Germans to return “looted artifacts”… back to people of Akpini in Kpando

The German government has agreed to repatriate artefacts seized by the Germans during the colonial days from the people of Akpini Traditional Area, in Kpando from the Volta Region.

The artefacts which are being kept in a museum in Berlin, and taken from the people somewhere in 1880, include drums, amulet, headdress, ceramic vessel and two ivory horns built with human jaws and bones.

To this end, the Ministry of Tourism, Arts and Culture, the Ministry of Foreign Affairs and other state agencies, as well as the traditional leaders of Akpini, are planning the repatriation process as some traditional rites is needed to be performed in Germany before the repatriation begins.

The German Ambassador to Ghana, Mr Daniel Krull disclosed this yesterday in Accra, at a conference organised by the Mariam Institute for Advanced Studies in Africa (MIASA).

Themed ‘Restitution, Museum, and Cultural Policies in West Africa,’ it brought together archeologist, academia, students, media personnel and other stakeholders, to brainstorm over how to restitute artefacts seized from the African continent to its rightful owners.

Mr Krull said he was hopeful the conference would speedily provide the needed guidelines to repatriate the artefacts from the German museum to Ghana.

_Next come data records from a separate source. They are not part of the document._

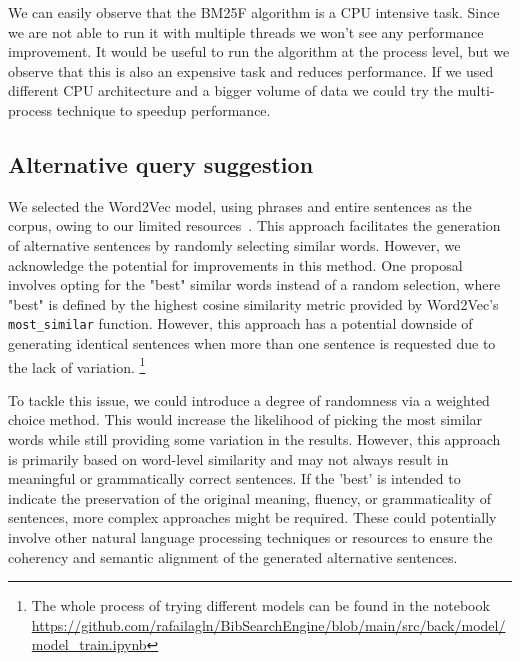 \documentclass{article}
\begin{document}
We can easily observe that the BM25F algorithm is a CPU intensive task. Since we are not able 
to run it with multiple threads we won't see any performance improvement. It would be useful 
to run the algorithm at the process level, but we observe that this is also an expensive task 
and reduces performance. If we used different CPU architecture and a bigger volume of data 
we could try the multi-process technique to speedup performance.

\subsection{Alternative query suggestion}

We selected the Word2Vec model, using phrases and entire sentences as the corpus, owing to our 
limited resources~. This approach facilitates the generation of alternative sentences by 
randomly selecting similar words. However, we acknowledge the potential for improvements in 
this method. One proposal involves opting for the "best" similar words instead of a random 
selection, where "best" is defined by the highest cosine similarity metric provided by 
Word2Vec's \texttt{most\_similar} function. However, this approach has a potential downside of 
generating identical sentences when more than one sentence is requested due to the lack of 
variation. \footnote{The whole process of trying different models can be found in the 
notebook \url{https://github.com/rafailagln/BibSearchEngine/blob/main/src/back/model/
model_train.ipynb}}



To tackle this issue, we could introduce a degree of randomness via a weighted choice method. 
This would increase the likelihood of picking the most similar words while still providing 
some variation in the results. However, this approach is primarily based on word-level 
similarity and may not always result in meaningful or grammatically correct sentences. If the 
'best' is intended to indicate the preservation of the original meaning, fluency, or 
grammaticality of sentences, more complex approaches might be required. These could 
potentially involve other natural language processing techniques or resources to ensure the 
coherency and semantic alignment of the generated alternative sentences.

\newpage



\newpage
\appendix
\end{document}
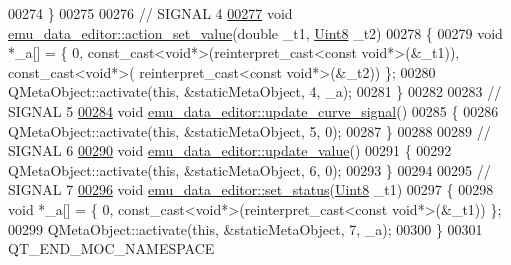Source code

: \begin{DoxyCode}
00274 \}
00275 
00276 \textcolor{comment}{// SIGNAL 4}
\hypertarget{a00014_source_l00277}{}\hyperlink{a00004_a7c1fa0d7d1623b11d4badceb1854010e}{00277} \textcolor{keywordtype}{void} \hyperlink{a00004_a7c1fa0d7d1623b11d4badceb1854010e}{emu\_data\_editor::action\_set\_value}(\textcolor{keywordtype}{double} \_t1, 
      \hyperlink{a00001_a979e3e23b9a449e69ab6a8a83b6042f8}{Uint8} \_t2)
00278 \{
00279     \textcolor{keywordtype}{void} *\_a[] = \{ 0, \textcolor{keyword}{const\_cast<}\textcolor{keywordtype}{void}*\textcolor{keyword}{>}(\textcolor{keyword}{reinterpret\_cast<}\textcolor{keyword}{const }\textcolor{keywordtype}{void}*\textcolor{keyword}{>}(&\_t1)), \textcolor{keyword}{const\_cast<}\textcolor{keywordtype}{void}*\textcolor{keyword}{>}(\textcolor{keyword}{
      reinterpret\_cast<}\textcolor{keyword}{const }\textcolor{keywordtype}{void}*\textcolor{keyword}{>}(&\_t2)) \};
00280     QMetaObject::activate(\textcolor{keyword}{this}, &staticMetaObject, 4, \_a);
00281 \}
00282 
00283 \textcolor{comment}{// SIGNAL 5}
\hypertarget{a00014_source_l00284}{}\hyperlink{a00004_a7dfbddd62d6782b0f0ce809cbf2338ba}{00284} \textcolor{keywordtype}{void} \hyperlink{a00004_a7dfbddd62d6782b0f0ce809cbf2338ba}{emu\_data\_editor::update\_curve\_signal}()
00285 \{
00286     QMetaObject::activate(\textcolor{keyword}{this}, &staticMetaObject, 5, 0);
00287 \}
00288 
00289 \textcolor{comment}{// SIGNAL 6}
\hypertarget{a00014_source_l00290}{}\hyperlink{a00004_ad5f20fdbb4731185020ff4e90cd1ead2}{00290} \textcolor{keywordtype}{void} \hyperlink{a00004_ad5f20fdbb4731185020ff4e90cd1ead2}{emu\_data\_editor::update\_value}()
00291 \{
00292     QMetaObject::activate(\textcolor{keyword}{this}, &staticMetaObject, 6, 0);
00293 \}
00294 
00295 \textcolor{comment}{// SIGNAL 7}
\hypertarget{a00014_source_l00296}{}\hyperlink{a00004_a9476424a86a6ed4f84c64d0ac77143cc}{00296} \textcolor{keywordtype}{void} \hyperlink{a00004_a9476424a86a6ed4f84c64d0ac77143cc}{emu\_data\_editor::set\_status}(\hyperlink{a00001_a979e3e23b9a449e69ab6a8a83b6042f8}{Uint8} \_t1)
00297 \{
00298     \textcolor{keywordtype}{void} *\_a[] = \{ 0, \textcolor{keyword}{const\_cast<}\textcolor{keywordtype}{void}*\textcolor{keyword}{>}(\textcolor{keyword}{reinterpret\_cast<}\textcolor{keyword}{const }\textcolor{keywordtype}{void}*\textcolor{keyword}{>}(&\_t1)) \};
00299     QMetaObject::activate(\textcolor{keyword}{this}, &staticMetaObject, 7, \_a);
00300 \}
00301 QT\_END\_MOC\_NAMESPACE
\end{DoxyCode}
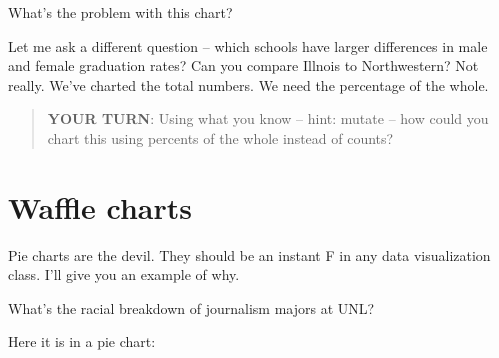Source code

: \documentclass[]{book}
\newenvironment{Shaded}{\begin{snugshade}}{\end{snugshade}}
\newcommand{\DataTypeTok}[1]{\textcolor[rgb]{0.13,0.29,0.53}{#1}}
\newcommand{\DecValTok}[1]{\textcolor[rgb]{0.00,0.00,0.81}{#1}}
\newcommand{\KeywordTok}[1]{\textcolor[rgb]{0.13,0.29,0.53}{\textbf{#1}}}
\newcommand{\NormalTok}[1]{#1}
\newcommand{\OperatorTok}[1]{\textcolor[rgb]{0.81,0.36,0.00}{\textbf{#1}}}
\newcommand{\StringTok}[1]{\textcolor[rgb]{0.31,0.60,0.02}{#1}}
\begin{document}
What's the problem with this chart?

Let me ask a different question -- which schools have larger differences in male and female graduation rates? Can you compare Illnois to Northwestern? Not really. We've charted the total numbers. We need the percentage of the whole.

\begin{quote}
\textbf{YOUR TURN}: Using what you know -- hint: mutate -- how could you chart this using percents of the whole instead of counts?
\end{quote}

\hypertarget{waffle-charts}{%
\chapter{Waffle charts}\label{waffle-charts}}

Pie charts are the devil. They should be an instant F in any data visualization class. I'll give you an example of why.

What's the racial breakdown of journalism majors at UNL?

Here it is in a pie chart:

\begin{Shaded}
\end{Shaded}
\end{document}
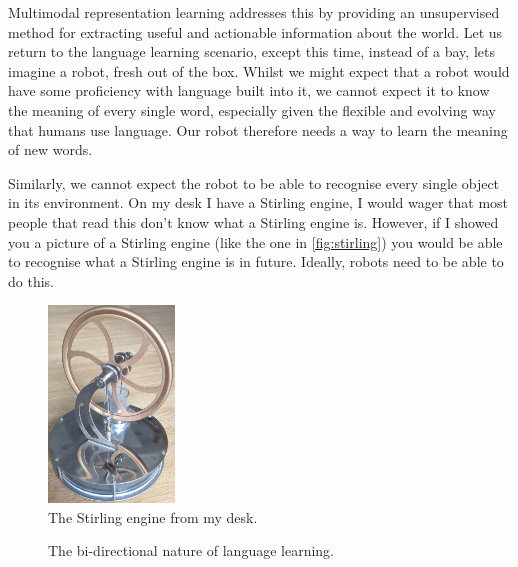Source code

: Multimodal representation learning addresses this by providing an unsupervised method for extracting useful and actionable information about the world. Let us return to the language learning scenario, except this time, instead of a bay, lets imagine a robot, fresh out of the box. Whilst we might expect that a robot would have some proficiency with language built into it, we cannot expect it to know the meaning of every single word, especially given the flexible and evolving way that humans use language. Our robot therefore needs a way to learn the meaning of new words. 

Similarly, we cannot expect the robot to be able to recognise every single object in its environment. On my desk I have a Stirling engine, I would wager that most people that read this don't know what a Stirling engine is. However, if I showed you a picture of a Stirling engine (like the one in \autoref{fig:stirling}) you would be able to recognise what a Stirling engine is in future. Ideally, robots need to be able to do this.

\begin{figure}
\centering
	\includegraphics[width=0.3\textwidth]{Figs/introduction/stirling.jpg}
	\caption{The Stirling engine from my desk.}
	\label{fig:stirling}
\end{figure}

\begin{figure}
\centering
{}
\caption{The bi-directional nature of language learning.}
\label{fig:bi_ll}
\end{figure}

The Ambassador, although could not provide detail information as to when the artefacts would be returned to the people of Akpini said, the repatriation of the artefacts would depend on the government of Ghana, and the traditional leaders of Akpini area.

A Professor of Archaeology and Heritage Studies at the University of Ghana, Legon, Professor Kodzo Gavua said, the artifacts had some spiritual connections with the people of Akpini.

He said the traditional leaders of Akpini had requested for their priest to be sent to Germany to perform traditional rites, and suggest how the repatriation should be done.

Professor Gavua however, said the traditional leaders of Akpini had earlier suggested that the repatriation of the artefacts had to pass through the same process it was sent to Germany.

He was confident that the artefacts if returned would boost Ghana’s tourism industry, as it would attract curious tourists and contribute to the local economy of Kpando.

He suggested that the artefacts when repatriate should be kept temporarily at the palace of the paramount chief of Kpando, pending the construction of a museum to promote heritage education in the area.

The Germans took the artefacts from the Akpini people in the beginning of the 20th century, and arrested the King of Akpini Traditional area, Togbe Dagadu III and exiled him.

The ivory horns for example, were unique and served as an important heritage because they were used to rally the people of the community together.